Source texts of formatted documents:
──────────

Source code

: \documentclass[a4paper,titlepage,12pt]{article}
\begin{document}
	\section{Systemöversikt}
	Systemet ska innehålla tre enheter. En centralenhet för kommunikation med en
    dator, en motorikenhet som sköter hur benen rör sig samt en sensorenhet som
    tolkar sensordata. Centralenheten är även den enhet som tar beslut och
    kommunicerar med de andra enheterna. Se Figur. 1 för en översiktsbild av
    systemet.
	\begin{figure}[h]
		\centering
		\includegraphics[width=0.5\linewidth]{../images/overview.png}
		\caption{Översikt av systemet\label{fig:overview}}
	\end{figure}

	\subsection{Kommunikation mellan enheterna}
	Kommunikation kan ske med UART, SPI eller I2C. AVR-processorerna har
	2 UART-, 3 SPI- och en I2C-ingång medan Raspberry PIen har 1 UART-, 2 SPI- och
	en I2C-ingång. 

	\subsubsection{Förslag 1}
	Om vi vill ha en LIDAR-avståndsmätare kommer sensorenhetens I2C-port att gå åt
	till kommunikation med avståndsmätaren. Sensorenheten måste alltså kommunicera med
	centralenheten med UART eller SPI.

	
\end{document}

──────────

■ **Task instructions**: The required answer is each line of the entries containing the string "ingång".

■ **Answer to the problem**:
	2 UART-, 3 SPI- och en I2C-ingång medan Raspberry PIen har 1 UART-, 2 SPI- och
	en I2C-ingång. 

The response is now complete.